◆ **HOW TO COMPLETE THIS TASK**: Repeat exactly the opening lines of the records, ending with the line that contains "visualize data with a scatterplot graph".

[Items listed in a dataset]
--*--

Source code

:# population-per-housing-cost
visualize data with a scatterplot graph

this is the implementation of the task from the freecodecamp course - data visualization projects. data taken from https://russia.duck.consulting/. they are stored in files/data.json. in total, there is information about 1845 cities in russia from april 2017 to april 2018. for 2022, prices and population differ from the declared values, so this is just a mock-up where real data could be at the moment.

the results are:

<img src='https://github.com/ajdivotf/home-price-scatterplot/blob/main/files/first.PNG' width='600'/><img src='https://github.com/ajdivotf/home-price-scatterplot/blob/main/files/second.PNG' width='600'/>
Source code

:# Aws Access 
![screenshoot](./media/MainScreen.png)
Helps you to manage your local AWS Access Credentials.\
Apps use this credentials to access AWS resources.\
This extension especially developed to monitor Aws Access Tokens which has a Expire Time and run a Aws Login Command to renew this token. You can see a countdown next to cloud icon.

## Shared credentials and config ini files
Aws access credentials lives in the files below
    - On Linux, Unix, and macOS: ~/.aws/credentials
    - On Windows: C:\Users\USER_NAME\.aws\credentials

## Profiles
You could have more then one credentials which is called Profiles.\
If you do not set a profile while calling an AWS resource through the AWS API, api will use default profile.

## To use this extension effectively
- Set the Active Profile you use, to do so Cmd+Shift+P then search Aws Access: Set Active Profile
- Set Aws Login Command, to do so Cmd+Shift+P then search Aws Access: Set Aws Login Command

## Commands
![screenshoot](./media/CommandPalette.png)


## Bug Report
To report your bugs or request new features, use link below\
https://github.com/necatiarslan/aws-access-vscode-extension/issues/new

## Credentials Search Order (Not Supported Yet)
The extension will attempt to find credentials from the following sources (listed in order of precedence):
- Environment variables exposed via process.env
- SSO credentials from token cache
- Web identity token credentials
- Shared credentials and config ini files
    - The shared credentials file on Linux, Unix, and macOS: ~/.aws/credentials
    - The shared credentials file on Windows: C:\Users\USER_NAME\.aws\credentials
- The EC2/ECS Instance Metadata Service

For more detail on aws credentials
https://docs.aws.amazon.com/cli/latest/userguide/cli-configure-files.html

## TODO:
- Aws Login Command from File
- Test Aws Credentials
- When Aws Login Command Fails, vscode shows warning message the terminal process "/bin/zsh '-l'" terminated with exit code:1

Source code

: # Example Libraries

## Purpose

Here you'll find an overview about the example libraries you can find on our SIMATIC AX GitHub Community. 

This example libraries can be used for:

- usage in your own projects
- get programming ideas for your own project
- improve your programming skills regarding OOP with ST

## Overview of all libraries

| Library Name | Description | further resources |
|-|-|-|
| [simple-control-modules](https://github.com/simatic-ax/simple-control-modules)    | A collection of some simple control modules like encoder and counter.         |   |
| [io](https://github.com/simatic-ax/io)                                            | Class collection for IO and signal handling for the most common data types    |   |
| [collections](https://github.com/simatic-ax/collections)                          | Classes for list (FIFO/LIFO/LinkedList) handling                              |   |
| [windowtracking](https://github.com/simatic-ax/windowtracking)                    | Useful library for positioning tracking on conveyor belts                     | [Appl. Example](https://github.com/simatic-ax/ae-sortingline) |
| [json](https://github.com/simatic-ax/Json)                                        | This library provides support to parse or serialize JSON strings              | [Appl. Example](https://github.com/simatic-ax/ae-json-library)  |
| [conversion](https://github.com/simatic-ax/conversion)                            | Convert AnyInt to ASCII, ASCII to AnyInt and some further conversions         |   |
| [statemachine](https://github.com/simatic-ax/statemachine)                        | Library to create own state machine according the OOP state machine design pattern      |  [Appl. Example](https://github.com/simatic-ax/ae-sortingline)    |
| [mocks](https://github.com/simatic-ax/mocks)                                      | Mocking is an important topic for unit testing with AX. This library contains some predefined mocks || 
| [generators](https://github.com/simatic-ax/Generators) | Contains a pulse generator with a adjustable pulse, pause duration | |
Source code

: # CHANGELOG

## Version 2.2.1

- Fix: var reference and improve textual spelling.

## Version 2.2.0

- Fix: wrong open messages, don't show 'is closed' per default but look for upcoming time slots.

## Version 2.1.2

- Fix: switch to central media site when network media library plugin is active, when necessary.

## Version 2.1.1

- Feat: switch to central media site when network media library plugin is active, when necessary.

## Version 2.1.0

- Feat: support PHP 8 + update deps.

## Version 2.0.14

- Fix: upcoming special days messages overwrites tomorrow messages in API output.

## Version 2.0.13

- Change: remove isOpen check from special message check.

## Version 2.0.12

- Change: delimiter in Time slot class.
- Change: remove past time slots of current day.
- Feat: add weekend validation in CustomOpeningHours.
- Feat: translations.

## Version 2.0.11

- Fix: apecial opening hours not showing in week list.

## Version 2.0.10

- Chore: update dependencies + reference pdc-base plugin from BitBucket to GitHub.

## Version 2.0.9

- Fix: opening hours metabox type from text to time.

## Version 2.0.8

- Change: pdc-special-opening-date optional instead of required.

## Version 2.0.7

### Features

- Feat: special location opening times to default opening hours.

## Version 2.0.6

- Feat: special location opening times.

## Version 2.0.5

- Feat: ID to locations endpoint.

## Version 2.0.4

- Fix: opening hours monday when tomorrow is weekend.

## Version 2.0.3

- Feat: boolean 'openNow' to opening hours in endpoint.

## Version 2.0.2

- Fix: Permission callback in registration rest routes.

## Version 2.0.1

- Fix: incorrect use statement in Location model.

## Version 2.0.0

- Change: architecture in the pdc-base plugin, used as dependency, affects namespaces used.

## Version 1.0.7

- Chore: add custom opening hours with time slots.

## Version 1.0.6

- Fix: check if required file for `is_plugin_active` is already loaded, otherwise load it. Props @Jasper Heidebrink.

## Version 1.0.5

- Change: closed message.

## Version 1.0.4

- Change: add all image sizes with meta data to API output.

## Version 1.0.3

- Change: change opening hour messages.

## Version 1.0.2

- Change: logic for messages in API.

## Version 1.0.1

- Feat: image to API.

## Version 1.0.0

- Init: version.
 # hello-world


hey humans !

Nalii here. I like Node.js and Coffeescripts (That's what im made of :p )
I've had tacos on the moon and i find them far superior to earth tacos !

--*--

◆ **TASK RESULT**:
Source code

:# population-per-housing-cost
visualize data with a scatterplot graph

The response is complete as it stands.